**Exercise requirements**. Lines from the top of the entries through the line that has "2. If you say" must be duplicated exactly, and no others.

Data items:
-- -- --
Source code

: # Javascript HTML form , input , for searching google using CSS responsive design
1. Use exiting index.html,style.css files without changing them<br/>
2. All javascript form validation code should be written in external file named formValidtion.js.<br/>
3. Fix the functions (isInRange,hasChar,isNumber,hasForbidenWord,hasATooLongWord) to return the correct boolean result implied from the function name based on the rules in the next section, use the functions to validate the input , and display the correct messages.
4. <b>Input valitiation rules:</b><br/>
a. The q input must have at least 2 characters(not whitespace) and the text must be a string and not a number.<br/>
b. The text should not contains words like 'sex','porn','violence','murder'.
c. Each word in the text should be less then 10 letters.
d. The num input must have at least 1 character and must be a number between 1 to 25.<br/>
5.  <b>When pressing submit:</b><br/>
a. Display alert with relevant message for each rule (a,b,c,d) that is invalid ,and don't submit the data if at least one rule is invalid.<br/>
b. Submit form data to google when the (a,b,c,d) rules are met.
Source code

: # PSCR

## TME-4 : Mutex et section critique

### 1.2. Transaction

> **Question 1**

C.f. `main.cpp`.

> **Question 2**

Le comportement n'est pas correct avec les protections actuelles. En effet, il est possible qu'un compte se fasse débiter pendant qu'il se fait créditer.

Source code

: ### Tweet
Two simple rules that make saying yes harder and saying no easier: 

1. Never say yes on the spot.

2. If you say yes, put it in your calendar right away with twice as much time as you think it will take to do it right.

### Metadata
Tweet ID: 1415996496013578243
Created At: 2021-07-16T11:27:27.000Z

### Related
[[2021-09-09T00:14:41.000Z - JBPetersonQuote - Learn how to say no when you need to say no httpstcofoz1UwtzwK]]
-- -- --
**Answer space**.
Source code

: # Javascript HTML form , input , for searching google using CSS responsive design
1. Use exiting index.html,style.css files without changing them<br/>
2. All javascript form validation code should be written in external file named formValidtion.js.<br/>
3. Fix the functions (isInRange,hasChar,isNumber,hasForbidenWord,hasATooLongWord) to return the correct boolean result implied from the function name based on the rules in the next section, use the functions to validate the input , and display the correct messages.
4. <b>Input valitiation rules:</b><br/>
a. The q input must have at least 2 characters(not whitespace) and the text must be a string and not a number.<br/>
b. The text should not contains words like 'sex','porn','violence','murder'.
c. Each word in the text should be less then 10 letters.
d. The num input must have at least 1 character and must be a number between 1 to 25.<br/>
5.  <b>When pressing submit:</b><br/>
a. Display alert with relevant message for each rule (a,b,c,d) that is invalid ,and don't submit the data if at least one rule is invalid.<br/>
b. Submit form data to google when the (a,b,c,d) rules are met.
Source code

: # PSCR

## TME-4 : Mutex et section critique

### 1.2. Transaction

> **Question 1**

C.f. `main.cpp`.

> **Question 2**

Le comportement n'est pas correct avec les protections actuelles. En effet, il est possible qu'un compte se fasse débiter pendant qu'il se fait créditer.

Source code

: ### Tweet
Two simple rules that make saying yes harder and saying no easier: 

1. Never say yes on the spot.

2. If you say yes, put it in your calendar right away with twice as much time as you think it will take to do it right.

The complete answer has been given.